When Ruby 2.2 added #itself I couldn’t think of anything I’d previously encountered where it would have been useful but I’ve finally used it in the wild. I had an array of integers and wanted to count their occurrences. Initially reaching for each_with_object I was hoping for something more meaningful, intention-revealing, and succinct.
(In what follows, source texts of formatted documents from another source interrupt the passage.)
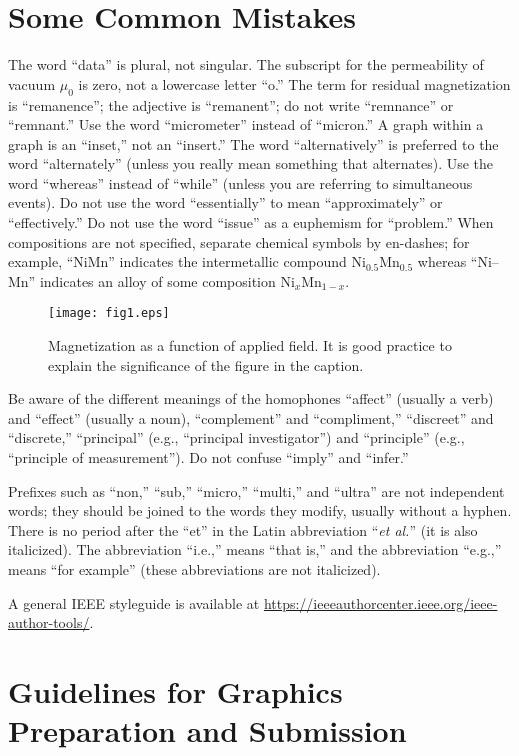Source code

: \documentclass{ieeeojies}
\begin{document}
\section{Some Common Mistakes}
The word ``data'' is plural, not singular. The subscript for the 
permeability of vacuum $\mu _{0}$ is zero, not a lowercase letter 
``o.'' The term for residual magnetization is ``remanence''; the adjective 
is ``remanent''; do not write ``remnance'' or ``remnant.'' Use the word 
``micrometer'' instead of ``micron.'' A graph within a graph is an 
``inset,'' not an ``insert.'' The word ``alternatively'' is preferred to the 
word ``alternately'' (unless you really mean something that alternates). Use 
the word ``whereas'' instead of ``while'' (unless you are referring to 
simultaneous events). Do not use the word ``essentially'' to mean 
``approximately'' or ``effectively.'' Do not use the word ``issue'' as a 
euphemism for ``problem.'' When compositions are not specified, separate 
chemical symbols by en-dashes; for example, ``NiMn'' indicates the 
intermetallic compound Ni$_{0.5}$Mn$_{0.5}$ whereas 
``Ni--Mn'' indicates an alloy of some composition 
Ni$_{x}$Mn$_{1-x}$.


\begin{figure}[!t]
	\centering
	\texttt{[image: fig1.eps]}
	\caption{Magnetization as a function of applied field.
It is good practice to explain the significance of the figure in the caption.}
	\label{fig1}
\end{figure}


Be aware of the different meanings of the homophones ``affect'' (usually a 
verb) and ``effect'' (usually a noun), ``complement'' and ``compliment,'' 
``discreet'' and ``discrete,'' ``principal'' (e.g., ``principal 
investigator'') and ``principle'' (e.g., ``principle of measurement''). Do 
not confuse ``imply'' and ``infer.'' 

Prefixes such as ``non,'' ``sub,'' ``micro,'' ``multi,'' and ``ultra'' are 
not independent words; they should be joined to the words they modify, 
usually without a hyphen. There is no period after the ``et'' in the Latin 
abbreviation ``\emph{et al.}'' (it is also italicized). The abbreviation ``i.e.,'' means 
``that is,'' and the abbreviation ``e.g.,'' means ``for example'' (these 
abbreviations are not italicized).

A general IEEE styleguide is available at \underline{https://}\break\underline{ieeeauthorcenter.ieee.org/ieee-author-tools/}.

\section{Guidelines for Graphics Preparation and Submission}
\label{sec:guidelines}
\end{document}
[3, 1, 2, 1, 5].each_with_object(Hash.new(0)) { |i, memo| memo[i] += 1 }
# => {3=>1, 1=>2, 2=>1, 5=>1}

I remembered something about an identity method — #itself — and by using it you get the following (which is definitely more succinct):

[3, 1, 2, 1, 5].group_by(&:itself)
# => {3=>[3], 1=>[1, 1], 2=>[2], 5=>[5]}

So now I could write a method to extract pairs:

def pairs(array)
  array
    .group_by(&:itself)
    .select { |_, v| v.size == 2 }
end

pairs([3, 1, 2, 1, 5])
# => {1=>[1, 1]}

pairs([9, 1, 2, 2, 9])
# => {9=>[9, 9], 2=>[2, 2]}

In particular I wanted to check whether the array contained two groups each containing two items:

def two_pairs?(array)
  pairs(array).size == 2
end

two_pairs?([3, 1, 2, 1, 5])
# => false

two_pairs?([9, 1, 2, 2, 9])
# => true

Enumerable#tally

Since I wrote this Ruby 2.7 was released and added Enumerable#tally which behaves exactly like my initial code to count occurrences using #each_with_object:

[3, 1, 2, 1, 5].tally
# => {3=>1, 1=>2, 2=>1, 5=>1}

Pre-#itself hack

Looking around the internet it turns out that people were already getting around the lack of an identity method by calling a no-op method that returns self:

[3, 1, 2, 1, 5].group_by(&:to_i)
# => {3=>[3], 1=>[1, 1], 2=>[2], 5=>[5]}

self and #itself, what’s the difference?

To be honest although I expected it to fail I had my fingers crossed trying to use self like so:

# This doesn’t work.
[3, 1, 2, 1, 5].group_by(&:self)
# => NoMethodError (undefined method `self' for 3:Integer)

It doesn’t work but I didn’t know why. It turns out that self isn’t a method, it’s a special keyword whereas #itself is a method defined on Object (although the Ruby 2.2 release notes say it’s defined on Kernel).


Updated 2021-02-19: Added the section on Enumerable#tally.